In our last blog, “Universities in Japan Granted with the YEP Award”, we announced the latest winners of the award. The YEP (Yes! Education Program) Award, an initiative run by our partners AET Japan, grants an extended one-year license to universities that use CST software, in order to assist  their research projects. In this blog, Dr. Yasuaki Monnai from The University of Tokyo and winner of the YEP Award 2013, describes his recent research paper and details how he and his team use CST in their lab.  

Winner’s comment (By Dr. Yasuaki Monnai from The University of Tokyo)

It is our great honor and pleasure that our recent paper [*] has been awarded for the YEP Award. In that paper, we presented a planar millimeter-wave antenna based on surface-wave scattering from a perturbed metal corrugation. The simulation of surface-waves is not quite compatible with a conventional transmission line model, so a direct calculation of Maxwell’s equations is important. Being based on the direct calculation along with realistic excitation ports and probes, we are allowed to model and investigate whatever strange structures on CST. We thus regard the CST as a virtual lab that allows us to not only prototype a new device but also predict how it is characterized. Consequently, new challenging ideas can be tested with a great speed at a low cost.

Our group has been working on the engineering of wide EM spectra ranging from MHz to THz for applications such as communication, sensing, and wireless power transmission with an emphasis on how they can be merged in human-computer interaction scenarios.

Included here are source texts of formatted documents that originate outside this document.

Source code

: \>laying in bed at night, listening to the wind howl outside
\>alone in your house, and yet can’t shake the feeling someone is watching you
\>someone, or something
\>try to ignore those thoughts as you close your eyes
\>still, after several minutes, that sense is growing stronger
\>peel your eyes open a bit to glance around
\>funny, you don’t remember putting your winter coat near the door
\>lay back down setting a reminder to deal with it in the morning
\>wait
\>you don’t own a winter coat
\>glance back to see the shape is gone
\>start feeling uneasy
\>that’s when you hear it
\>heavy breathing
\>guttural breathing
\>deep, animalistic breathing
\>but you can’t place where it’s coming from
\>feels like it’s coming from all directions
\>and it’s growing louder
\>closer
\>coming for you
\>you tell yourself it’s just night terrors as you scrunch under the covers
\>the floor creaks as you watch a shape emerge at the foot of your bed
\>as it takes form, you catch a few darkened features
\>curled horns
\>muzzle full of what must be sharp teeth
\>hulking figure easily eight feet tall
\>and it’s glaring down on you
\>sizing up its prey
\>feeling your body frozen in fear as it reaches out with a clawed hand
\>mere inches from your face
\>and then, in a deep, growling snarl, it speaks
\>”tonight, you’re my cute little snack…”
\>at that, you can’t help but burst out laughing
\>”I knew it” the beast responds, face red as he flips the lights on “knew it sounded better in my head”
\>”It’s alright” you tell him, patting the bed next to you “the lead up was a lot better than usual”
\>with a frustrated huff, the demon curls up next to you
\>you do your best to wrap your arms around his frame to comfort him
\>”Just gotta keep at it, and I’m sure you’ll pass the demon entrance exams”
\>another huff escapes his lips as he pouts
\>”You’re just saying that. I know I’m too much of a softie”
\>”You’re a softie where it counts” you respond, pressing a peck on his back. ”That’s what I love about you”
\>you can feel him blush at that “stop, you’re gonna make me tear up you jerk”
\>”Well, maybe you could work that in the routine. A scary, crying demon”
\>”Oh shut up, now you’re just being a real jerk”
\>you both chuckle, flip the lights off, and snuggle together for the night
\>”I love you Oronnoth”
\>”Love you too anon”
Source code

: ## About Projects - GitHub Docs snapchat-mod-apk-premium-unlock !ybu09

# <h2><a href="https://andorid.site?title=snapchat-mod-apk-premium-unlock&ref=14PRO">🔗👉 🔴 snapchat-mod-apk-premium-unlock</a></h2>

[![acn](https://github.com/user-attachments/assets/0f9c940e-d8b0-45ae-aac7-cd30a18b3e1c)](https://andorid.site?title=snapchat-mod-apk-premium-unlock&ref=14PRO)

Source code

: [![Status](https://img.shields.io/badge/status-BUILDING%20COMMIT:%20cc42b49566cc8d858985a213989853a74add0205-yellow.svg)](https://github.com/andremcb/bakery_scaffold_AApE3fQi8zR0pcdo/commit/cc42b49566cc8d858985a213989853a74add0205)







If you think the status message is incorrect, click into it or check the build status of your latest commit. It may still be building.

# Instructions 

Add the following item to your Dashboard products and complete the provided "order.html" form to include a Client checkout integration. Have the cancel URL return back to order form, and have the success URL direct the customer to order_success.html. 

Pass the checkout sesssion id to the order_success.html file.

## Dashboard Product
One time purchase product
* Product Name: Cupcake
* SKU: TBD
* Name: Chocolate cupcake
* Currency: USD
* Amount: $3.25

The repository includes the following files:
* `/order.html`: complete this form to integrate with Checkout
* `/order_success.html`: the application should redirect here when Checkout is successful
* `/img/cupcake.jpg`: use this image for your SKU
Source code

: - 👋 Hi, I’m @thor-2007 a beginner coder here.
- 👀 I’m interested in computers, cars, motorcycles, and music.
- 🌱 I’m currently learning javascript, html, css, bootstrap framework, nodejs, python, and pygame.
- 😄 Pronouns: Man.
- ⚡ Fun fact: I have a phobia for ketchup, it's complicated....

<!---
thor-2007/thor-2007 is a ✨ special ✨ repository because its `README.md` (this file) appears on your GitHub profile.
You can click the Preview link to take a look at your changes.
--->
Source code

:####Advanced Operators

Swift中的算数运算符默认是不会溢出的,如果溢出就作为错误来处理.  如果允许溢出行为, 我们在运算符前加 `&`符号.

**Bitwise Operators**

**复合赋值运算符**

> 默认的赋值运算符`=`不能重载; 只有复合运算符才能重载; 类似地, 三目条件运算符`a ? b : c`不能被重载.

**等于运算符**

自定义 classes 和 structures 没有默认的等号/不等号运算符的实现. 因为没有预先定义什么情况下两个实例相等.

Irrespective of the spectra, we have been using CST for almost 10 years. CST serves also as the best tool for students to learn Maxwell’s equations as well as a common language when performing international collaborations. We believe CST is one of the first needs when starting up a new lab.

[*] T. Okuyama, Y. Monnai, and H. Shinoda, “20 GHz Focusing Antennas Based on Corrugated Waveguide Scattering,” IEEE AWPL, vol.12, no.1, pp.1284- 1286, 2013, has received the YEP Award.